I'm using Vortex studio 2018b in Windows 10 and developing with python SDK.
Is there any method for speeding up simulation time maintaining time-step.
(e.g. like 2x fast forward in simulation)
Optimizing a Vortex simulation is often an important step. There is always a compromise between the complexity and fidelity of the simulation, and the computation time required to run it. There is no specific limit to how fast simulations can run. We have relatively simple simulations that run at 1000 fps, and very complicated scenes that barely run at 60 fps.
It is always possible to make a simulation run faster.

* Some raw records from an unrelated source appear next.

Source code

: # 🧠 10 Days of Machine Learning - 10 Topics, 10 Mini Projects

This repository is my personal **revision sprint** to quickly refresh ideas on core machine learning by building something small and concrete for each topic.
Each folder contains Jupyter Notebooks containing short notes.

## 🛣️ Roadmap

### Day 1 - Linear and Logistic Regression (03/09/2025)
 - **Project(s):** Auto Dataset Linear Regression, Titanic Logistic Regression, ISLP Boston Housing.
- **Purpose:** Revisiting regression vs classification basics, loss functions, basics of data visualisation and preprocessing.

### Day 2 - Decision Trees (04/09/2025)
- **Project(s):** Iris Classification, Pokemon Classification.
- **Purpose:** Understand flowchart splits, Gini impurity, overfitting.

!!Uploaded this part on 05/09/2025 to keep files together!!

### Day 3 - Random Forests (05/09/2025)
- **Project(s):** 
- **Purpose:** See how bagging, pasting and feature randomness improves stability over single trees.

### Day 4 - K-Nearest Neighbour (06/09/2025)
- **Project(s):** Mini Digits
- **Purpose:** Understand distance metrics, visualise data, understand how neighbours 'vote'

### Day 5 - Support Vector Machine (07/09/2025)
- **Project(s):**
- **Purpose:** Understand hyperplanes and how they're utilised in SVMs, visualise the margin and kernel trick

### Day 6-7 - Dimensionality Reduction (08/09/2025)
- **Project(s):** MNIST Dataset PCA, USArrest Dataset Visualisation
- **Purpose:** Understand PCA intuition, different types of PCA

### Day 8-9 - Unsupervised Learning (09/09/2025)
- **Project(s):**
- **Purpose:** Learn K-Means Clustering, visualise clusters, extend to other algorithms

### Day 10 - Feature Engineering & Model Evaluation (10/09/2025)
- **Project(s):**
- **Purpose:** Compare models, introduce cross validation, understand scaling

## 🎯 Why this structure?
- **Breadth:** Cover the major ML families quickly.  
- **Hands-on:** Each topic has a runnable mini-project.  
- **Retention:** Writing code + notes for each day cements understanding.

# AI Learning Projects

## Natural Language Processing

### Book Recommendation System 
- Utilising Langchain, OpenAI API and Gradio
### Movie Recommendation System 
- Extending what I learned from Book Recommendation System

Sometimes there is a simple reason why the simulation is slow and it is easily improved, sometimes there is no choice but to reduce the complexity of the simulation in order to get a better frame rate.
The first place to start would be the Optimization Guide from the documentation, which you can find on the web site here:
Or can you suggest cm-labs opinions about the bottleneck or suspect in this problem?
I called the function you recommended, but it seems not effective when a mechanism reacts with earthwork system like digging task. When an excavator system takes the task in the air, it shows 23% faster simulation than synchronized one, but it improves only 2% in earthwork digging task. In this situation my CPU, RAM, GPU memory is plentiful. Then, can I conclude it is the fastest speed in a calculation in a physic model in Vortex Studio?
There is a switch to make the application run as fast as possible This just removes the wait time between every simulation step that keeps the simulation synchronized with real time, so the simulation can run faster.
Just call this function on your VxApplication object before running the simulation:
This doesn't directly control the speed, though, so if you want specifically 2x simulation time, you'd have to manage that yourself. It should be possible to add your own delays in the script using standard python functionality. For example, the time module has a sleep function.
Of course all of this assumes the processor is capable of running the simulation at 2x real time.